*Task goal*: Nothing but the lines holding the string "zone" should appear in the answer. Copy them from the entries.

--------------------

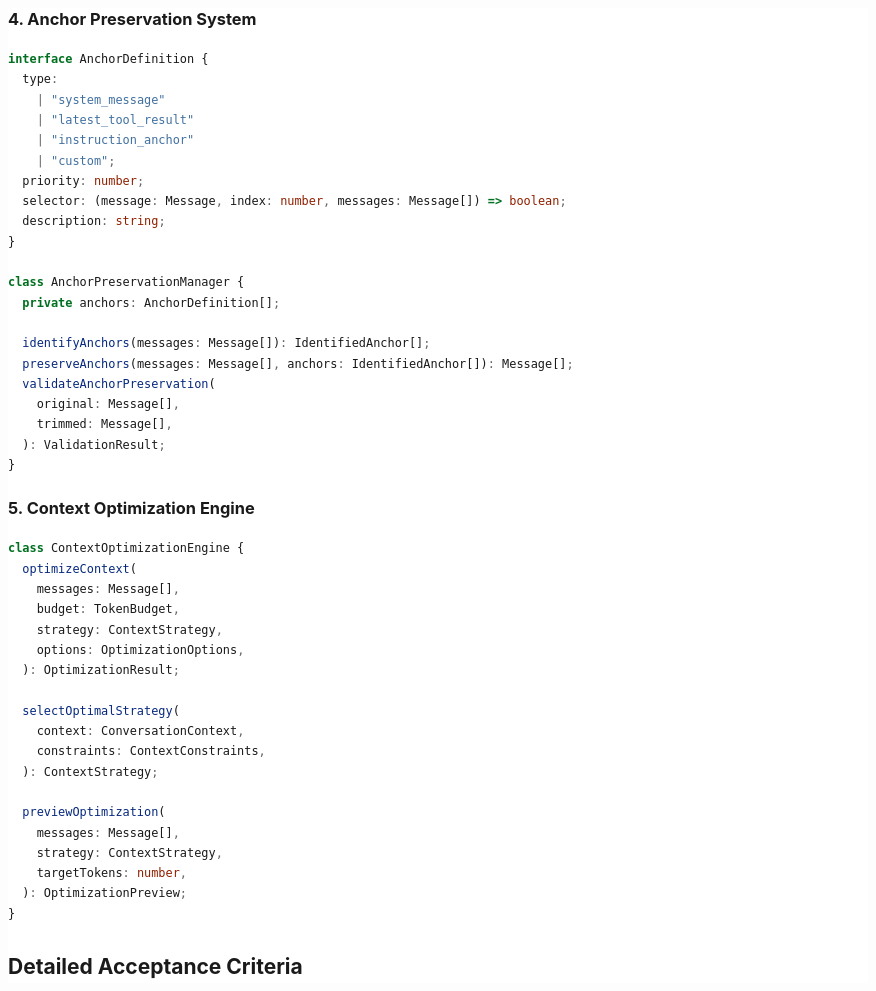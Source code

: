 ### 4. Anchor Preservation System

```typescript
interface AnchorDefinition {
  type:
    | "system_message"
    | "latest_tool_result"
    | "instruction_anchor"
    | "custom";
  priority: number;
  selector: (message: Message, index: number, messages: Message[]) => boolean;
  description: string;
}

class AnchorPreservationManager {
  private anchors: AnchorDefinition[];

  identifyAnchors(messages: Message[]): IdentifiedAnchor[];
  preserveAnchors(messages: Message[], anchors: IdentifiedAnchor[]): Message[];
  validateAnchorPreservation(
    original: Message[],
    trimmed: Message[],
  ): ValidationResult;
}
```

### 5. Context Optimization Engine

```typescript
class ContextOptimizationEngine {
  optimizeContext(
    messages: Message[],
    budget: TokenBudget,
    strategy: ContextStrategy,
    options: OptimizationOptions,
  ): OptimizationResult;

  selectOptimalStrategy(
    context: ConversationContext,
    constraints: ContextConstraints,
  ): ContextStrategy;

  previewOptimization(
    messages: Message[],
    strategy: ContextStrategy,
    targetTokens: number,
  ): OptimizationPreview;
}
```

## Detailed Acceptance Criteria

--------------------

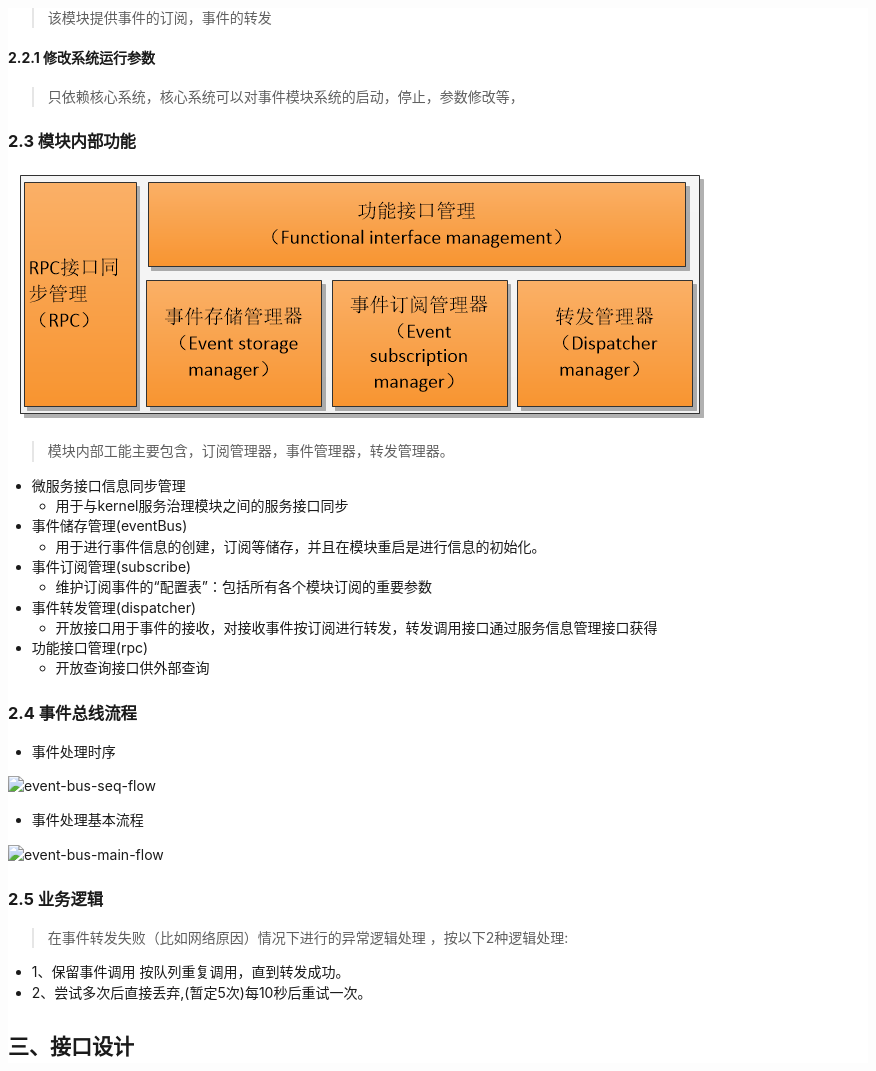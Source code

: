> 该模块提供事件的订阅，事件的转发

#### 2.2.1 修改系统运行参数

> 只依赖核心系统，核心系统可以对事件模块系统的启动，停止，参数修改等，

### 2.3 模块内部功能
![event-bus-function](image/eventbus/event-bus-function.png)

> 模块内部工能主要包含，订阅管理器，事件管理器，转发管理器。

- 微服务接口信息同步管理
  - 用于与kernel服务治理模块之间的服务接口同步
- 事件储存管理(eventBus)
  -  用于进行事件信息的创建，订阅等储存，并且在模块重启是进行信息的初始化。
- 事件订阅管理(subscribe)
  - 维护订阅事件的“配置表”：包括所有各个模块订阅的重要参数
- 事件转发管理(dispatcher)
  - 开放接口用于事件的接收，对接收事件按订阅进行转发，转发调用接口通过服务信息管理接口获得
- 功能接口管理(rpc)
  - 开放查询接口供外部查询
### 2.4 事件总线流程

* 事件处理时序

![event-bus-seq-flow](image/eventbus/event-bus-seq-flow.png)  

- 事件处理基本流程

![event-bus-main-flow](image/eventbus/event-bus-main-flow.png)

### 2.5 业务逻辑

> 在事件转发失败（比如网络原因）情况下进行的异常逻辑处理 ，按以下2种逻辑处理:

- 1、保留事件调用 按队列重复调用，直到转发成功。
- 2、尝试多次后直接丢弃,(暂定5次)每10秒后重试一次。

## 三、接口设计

--------------------

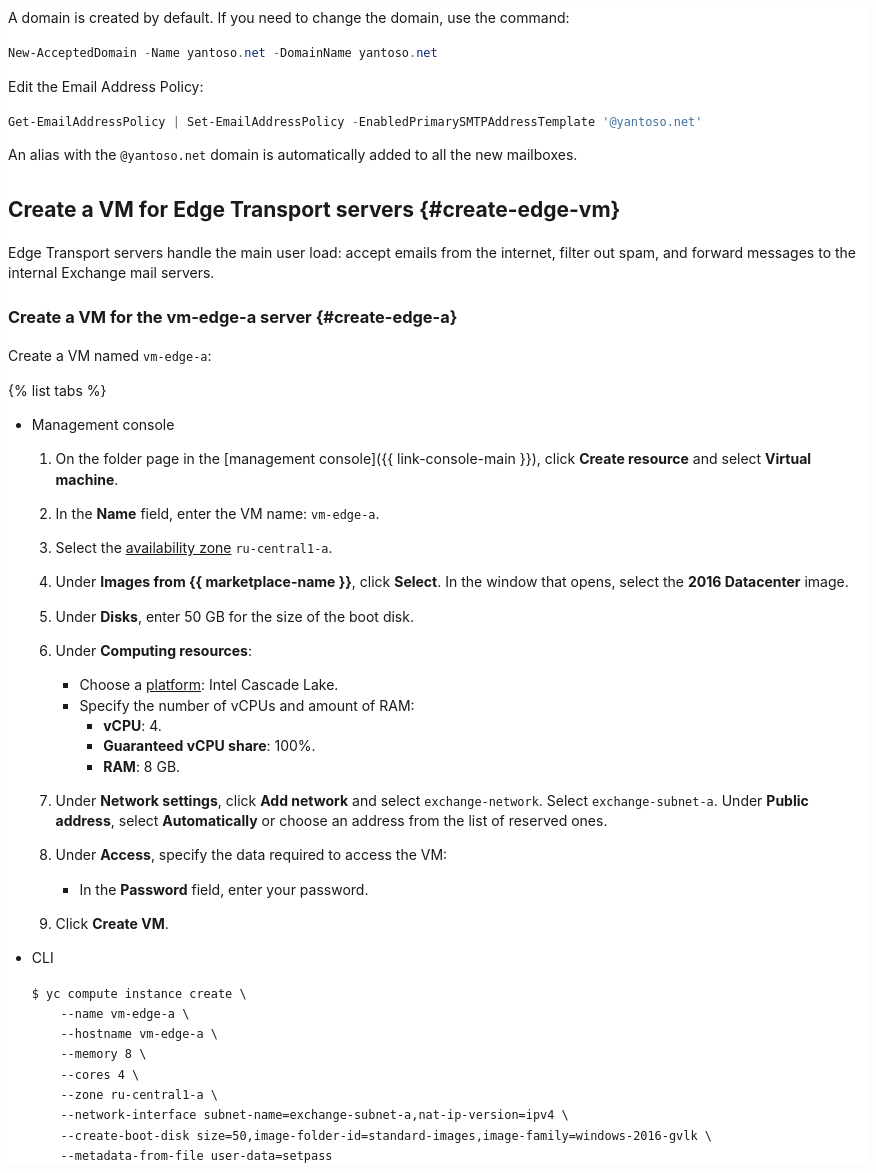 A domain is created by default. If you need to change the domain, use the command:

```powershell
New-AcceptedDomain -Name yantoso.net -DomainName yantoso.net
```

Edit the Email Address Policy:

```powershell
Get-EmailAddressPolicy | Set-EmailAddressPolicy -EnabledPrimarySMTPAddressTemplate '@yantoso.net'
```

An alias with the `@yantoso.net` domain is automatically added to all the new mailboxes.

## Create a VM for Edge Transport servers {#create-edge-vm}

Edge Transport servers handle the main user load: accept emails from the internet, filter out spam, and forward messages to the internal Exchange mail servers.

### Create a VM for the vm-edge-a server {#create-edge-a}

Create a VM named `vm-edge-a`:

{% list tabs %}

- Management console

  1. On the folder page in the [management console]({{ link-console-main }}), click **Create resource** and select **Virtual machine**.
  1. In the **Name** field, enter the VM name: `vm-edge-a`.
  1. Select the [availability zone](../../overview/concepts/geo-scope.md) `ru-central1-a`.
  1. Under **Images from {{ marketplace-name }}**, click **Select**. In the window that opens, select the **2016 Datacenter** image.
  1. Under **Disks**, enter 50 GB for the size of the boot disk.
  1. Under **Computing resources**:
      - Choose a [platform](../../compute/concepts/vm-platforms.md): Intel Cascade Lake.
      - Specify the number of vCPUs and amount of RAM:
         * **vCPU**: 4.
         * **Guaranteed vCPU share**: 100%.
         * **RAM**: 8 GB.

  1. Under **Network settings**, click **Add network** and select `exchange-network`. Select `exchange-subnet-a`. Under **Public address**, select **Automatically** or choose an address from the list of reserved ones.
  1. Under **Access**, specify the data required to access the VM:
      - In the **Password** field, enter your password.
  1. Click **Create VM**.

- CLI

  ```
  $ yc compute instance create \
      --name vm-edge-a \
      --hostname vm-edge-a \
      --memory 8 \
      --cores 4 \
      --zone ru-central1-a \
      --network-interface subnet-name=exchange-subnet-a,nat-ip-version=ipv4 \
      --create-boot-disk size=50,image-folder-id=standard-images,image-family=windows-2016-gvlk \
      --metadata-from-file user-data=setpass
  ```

--------------------

*Result below*:
  1. Select the [availability zone](../../overview/concepts/geo-scope.md) `ru-central1-a`.
      --zone ru-central1-a \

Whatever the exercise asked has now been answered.